Stored data entries
+ + + + +

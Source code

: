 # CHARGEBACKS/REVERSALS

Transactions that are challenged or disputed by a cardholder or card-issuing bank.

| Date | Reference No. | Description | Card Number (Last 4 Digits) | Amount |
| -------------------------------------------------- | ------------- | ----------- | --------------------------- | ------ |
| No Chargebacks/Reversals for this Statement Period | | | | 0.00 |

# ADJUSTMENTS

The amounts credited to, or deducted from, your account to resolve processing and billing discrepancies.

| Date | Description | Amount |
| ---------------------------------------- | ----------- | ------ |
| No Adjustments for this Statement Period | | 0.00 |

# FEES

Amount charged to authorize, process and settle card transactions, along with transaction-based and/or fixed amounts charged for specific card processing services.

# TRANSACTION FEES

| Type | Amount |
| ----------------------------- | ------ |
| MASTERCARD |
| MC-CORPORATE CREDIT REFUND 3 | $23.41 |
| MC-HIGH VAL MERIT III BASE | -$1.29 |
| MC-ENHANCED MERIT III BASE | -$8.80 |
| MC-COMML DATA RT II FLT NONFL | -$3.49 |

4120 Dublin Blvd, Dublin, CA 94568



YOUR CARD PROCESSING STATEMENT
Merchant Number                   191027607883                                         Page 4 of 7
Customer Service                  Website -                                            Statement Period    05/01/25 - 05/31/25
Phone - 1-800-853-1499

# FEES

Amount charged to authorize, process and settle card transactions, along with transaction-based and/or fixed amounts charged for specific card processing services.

+ + + + +

Return the records in full. Omit nothing.

Source code

: # CHARGEBACKS/REVERSALS

Transactions that are challenged or disputed by a cardholder or card-issuing bank.

| Date | Reference No. | Description | Card Number (Last 4 Digits) | Amount |
| -------------------------------------------------- | ------------- | ----------- | --------------------------- | ------ |
| No Chargebacks/Reversals for this Statement Period | | | | 0.00 |

# ADJUSTMENTS

The amounts credited to, or deducted from, your account to resolve processing and billing discrepancies.

| Date | Description | Amount |
| ---------------------------------------- | ----------- | ------ |
| No Adjustments for this Statement Period | | 0.00 |

# FEES

Amount charged to authorize, process and settle card transactions, along with transaction-based and/or fixed amounts charged for specific card processing services.

# TRANSACTION FEES

| Type | Amount |
| ----------------------------- | ------ |
| MASTERCARD |
| MC-CORPORATE CREDIT REFUND 3 | $23.41 |
| MC-HIGH VAL MERIT III BASE | -$1.29 |
| MC-ENHANCED MERIT III BASE | -$8.80 |
| MC-COMML DATA RT II FLT NONFL | -$3.49 |

4120 Dublin Blvd, Dublin, CA 94568



YOUR CARD PROCESSING STATEMENT
Merchant Number                   191027607883                                         Page 4 of 7
Customer Service                  Website -                                            Statement Period    05/01/25 - 05/31/25
Phone - 1-800-853-1499

# FEES

Amount charged to authorize, process and settle card transactions, along with transaction-based and/or fixed amounts charged for specific card processing services.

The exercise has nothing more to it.